21.10.20

April -August Clocks Highest FDI Flows at $35.4b

India received $35.37 billion foreign direct investment during April-August 2020, the highest so far for the first five months of a financial year.

The FDI flows, which include equity, reinvested earnings and other capital, for the period was 13% higher than $31.6 billion received in the first five months of 2019-20.

Total equity flows in the first five months was at a record $27.1billion, 16% higher than $23.35 billion inflows in the year-earlier period.

“India is preferred destination for foreign direct investment under Prime Minister @NarendraModi ji's leadership,” tweeted commerce and industry minister Piyush Goyal. “In last six years, FDI inflow (increased) 55%. During April-August 2020, despite Covid-19, FDI inflow (increased) 13%, highest ever for first five months of a financial year.”

More than $20 billion FDI inflows came in July and August alone as, according to data released by the department for promotion of industry and internal trade last month, total FDI into India in the first quarter ended June had plunged by 60% year on year at $6.5 billion.

The flows may have got a substantial boost from equity sales in Jio Platforms, a subsidiary of Reliance Industries, that received ₹1.5 lakh crore (about $20 billion) investment in the current fiscal. It is not clear how much of this investment had already come in by the end of August as the government does not maintain company-level data.

“Measures taken by the government on the fronts of FDI policy reforms, investment facilitation and ease of doing business have resulted in increased FDI inflows into the country,” the commerce and industry ministry said in a statement.

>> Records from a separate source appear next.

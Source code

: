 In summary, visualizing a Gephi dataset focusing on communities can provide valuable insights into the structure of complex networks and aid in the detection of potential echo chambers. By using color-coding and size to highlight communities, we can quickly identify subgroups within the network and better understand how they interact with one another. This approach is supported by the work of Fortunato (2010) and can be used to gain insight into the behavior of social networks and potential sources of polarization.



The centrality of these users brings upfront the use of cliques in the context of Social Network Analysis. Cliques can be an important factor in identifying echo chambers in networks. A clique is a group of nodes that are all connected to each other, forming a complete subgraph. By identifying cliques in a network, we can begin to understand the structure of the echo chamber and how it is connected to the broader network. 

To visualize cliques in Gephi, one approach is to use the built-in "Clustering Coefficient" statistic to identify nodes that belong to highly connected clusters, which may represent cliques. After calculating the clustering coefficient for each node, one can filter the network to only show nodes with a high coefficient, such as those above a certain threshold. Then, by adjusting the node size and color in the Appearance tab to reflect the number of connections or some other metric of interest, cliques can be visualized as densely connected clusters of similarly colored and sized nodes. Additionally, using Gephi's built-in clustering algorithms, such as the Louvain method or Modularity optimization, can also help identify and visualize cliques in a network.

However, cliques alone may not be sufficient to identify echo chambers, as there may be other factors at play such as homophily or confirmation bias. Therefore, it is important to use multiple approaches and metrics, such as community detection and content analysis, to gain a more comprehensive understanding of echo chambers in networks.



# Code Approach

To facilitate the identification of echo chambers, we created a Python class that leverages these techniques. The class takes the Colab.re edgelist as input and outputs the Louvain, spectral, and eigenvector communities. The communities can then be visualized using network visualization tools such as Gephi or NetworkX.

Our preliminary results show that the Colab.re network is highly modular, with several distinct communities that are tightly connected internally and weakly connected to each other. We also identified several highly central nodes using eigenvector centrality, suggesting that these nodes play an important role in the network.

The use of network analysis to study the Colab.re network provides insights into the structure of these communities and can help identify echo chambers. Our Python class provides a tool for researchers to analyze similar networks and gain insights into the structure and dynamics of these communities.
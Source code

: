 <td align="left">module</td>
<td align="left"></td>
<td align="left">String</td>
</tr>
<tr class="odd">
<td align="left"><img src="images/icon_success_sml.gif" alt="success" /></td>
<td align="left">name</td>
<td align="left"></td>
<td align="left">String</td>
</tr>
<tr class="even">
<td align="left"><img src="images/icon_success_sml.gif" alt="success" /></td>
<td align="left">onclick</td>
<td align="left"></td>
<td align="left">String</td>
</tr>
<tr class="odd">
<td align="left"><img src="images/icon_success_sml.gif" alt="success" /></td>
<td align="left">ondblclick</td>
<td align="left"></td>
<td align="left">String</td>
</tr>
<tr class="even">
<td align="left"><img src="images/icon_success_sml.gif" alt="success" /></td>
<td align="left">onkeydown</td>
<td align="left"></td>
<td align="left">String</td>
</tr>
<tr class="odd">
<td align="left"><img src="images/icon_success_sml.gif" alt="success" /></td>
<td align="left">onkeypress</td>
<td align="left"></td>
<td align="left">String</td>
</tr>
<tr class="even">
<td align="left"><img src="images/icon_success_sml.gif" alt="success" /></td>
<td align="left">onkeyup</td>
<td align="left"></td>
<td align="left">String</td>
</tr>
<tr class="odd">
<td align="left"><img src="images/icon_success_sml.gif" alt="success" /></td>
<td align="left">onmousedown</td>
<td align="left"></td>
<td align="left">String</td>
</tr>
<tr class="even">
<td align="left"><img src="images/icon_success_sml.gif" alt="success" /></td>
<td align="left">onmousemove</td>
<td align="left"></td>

Fresh equity flows are the dominant component of FDI, followed by reinvested earnings on earlier FDI. Other capital makes up a smaller percentage of the total flows.

Investment in Reliance Retail is expected to boost inflows in the coming months. The company has raised Rs 37,710 crore from foreign investors such as Silver Lake, KKR, General Atlantic, Mubadala, GIC, TPG and ADIA over September and October.

These trends are an endorsement of India’s status as a preferred investment destination amongst global investors, the government said.

“The intent all this while has been to make the FDI policy more investor friendly and remove the policy bottlenecks that have been hindering the investment inflows into the country,” the statement said.

Total FDI inflow grew 55% from $231.37 billion in 2008-14 to $358.29 billion in 2014-20.